Bear in mind these are around the 5th to 10th items I've ever turned, so go easy on me... I deliberately took individual closeups so that any flaws etc are clear! Pics are not great, as all I have is a camera phone, and very little photography skill.

One thing has me stumped. On the "Cigar Pen" I used Cocobolo for the first time, and it's covered in dull areas in the CA finish. I've stripped it back to wood and recoated it, and they come back in the exact same places if not worse. These dull areas sand thru faster than the rest, as if the coating has vanished partway already... I just can't make head nor tail of it. That and the purple "Purse Pen are a wedding present that's getting very late indeed, so I'm a little annoyed that I can't seem to fix it after 3 sand-backs and recoats. I'm considering sanding it once more and coating it with shellawax instead - see if that stays put.

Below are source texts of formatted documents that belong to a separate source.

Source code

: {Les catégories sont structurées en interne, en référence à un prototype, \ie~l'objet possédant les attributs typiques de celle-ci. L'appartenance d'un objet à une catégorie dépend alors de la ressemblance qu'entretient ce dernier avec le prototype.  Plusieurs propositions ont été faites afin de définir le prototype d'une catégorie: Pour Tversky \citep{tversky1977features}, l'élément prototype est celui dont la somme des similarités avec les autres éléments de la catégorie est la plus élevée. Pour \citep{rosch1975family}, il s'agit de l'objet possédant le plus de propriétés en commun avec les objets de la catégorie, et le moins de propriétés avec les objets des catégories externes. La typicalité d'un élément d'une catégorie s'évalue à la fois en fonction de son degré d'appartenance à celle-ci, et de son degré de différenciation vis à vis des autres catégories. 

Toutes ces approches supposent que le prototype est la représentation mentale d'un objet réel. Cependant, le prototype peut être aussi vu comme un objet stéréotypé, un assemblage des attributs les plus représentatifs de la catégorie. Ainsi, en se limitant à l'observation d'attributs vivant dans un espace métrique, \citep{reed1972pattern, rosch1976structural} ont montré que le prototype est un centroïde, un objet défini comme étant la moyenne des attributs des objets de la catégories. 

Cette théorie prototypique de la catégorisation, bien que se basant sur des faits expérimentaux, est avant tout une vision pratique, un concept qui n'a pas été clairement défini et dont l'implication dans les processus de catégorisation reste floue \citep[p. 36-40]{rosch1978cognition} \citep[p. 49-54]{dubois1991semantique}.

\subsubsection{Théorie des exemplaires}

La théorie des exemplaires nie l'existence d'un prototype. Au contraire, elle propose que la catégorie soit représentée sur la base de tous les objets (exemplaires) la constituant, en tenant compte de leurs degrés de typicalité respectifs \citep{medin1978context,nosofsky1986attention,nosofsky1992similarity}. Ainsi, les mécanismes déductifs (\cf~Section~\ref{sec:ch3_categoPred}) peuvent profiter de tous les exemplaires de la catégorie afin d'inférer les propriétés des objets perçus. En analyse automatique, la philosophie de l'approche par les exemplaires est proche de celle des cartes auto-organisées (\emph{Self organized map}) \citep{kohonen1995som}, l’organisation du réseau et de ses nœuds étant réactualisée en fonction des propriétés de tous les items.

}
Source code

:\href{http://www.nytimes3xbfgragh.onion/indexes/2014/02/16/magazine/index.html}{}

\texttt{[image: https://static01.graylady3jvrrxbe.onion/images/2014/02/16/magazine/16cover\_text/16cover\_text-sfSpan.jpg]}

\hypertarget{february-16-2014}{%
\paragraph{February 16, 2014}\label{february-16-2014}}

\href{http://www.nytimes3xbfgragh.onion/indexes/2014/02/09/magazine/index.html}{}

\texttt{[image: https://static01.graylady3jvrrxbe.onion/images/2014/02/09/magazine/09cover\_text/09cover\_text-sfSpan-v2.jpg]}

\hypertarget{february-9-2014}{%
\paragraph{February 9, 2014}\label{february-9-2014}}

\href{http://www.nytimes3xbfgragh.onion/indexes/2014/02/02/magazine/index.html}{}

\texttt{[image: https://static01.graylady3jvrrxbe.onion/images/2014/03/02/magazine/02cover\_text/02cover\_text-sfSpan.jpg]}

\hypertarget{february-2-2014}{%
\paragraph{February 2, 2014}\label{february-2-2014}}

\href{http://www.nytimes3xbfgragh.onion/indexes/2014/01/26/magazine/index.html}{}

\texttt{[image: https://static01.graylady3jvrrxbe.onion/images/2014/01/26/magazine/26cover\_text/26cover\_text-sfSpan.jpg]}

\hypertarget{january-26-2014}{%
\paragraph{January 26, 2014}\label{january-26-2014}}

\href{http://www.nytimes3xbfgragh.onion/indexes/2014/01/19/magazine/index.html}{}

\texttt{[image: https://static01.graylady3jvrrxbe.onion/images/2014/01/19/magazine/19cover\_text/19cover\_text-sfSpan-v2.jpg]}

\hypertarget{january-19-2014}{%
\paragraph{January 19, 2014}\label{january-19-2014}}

Spalted Birch Slimline.jpg


Wild Cherry and Copper Slimline (2).jpg

Wild Cherry and Copper Slimline.jpg


Purple Purse Pen closed.jpg

Purple Purse Pen Open.jpg


And the problem one...
Cocobolo and Red Acrylic Cigar.jpg

Cocobolo and Acrylic Cigar open.jpg


Yay! My first photos on the forums!
Any constructive criticism is welcome, especially if you know what the dreaded dull bits are caused or cured by. I tried slower coating, thicker coating, different glues, and even BLO/CA combination - all to no avail.

Thanks.

Nic.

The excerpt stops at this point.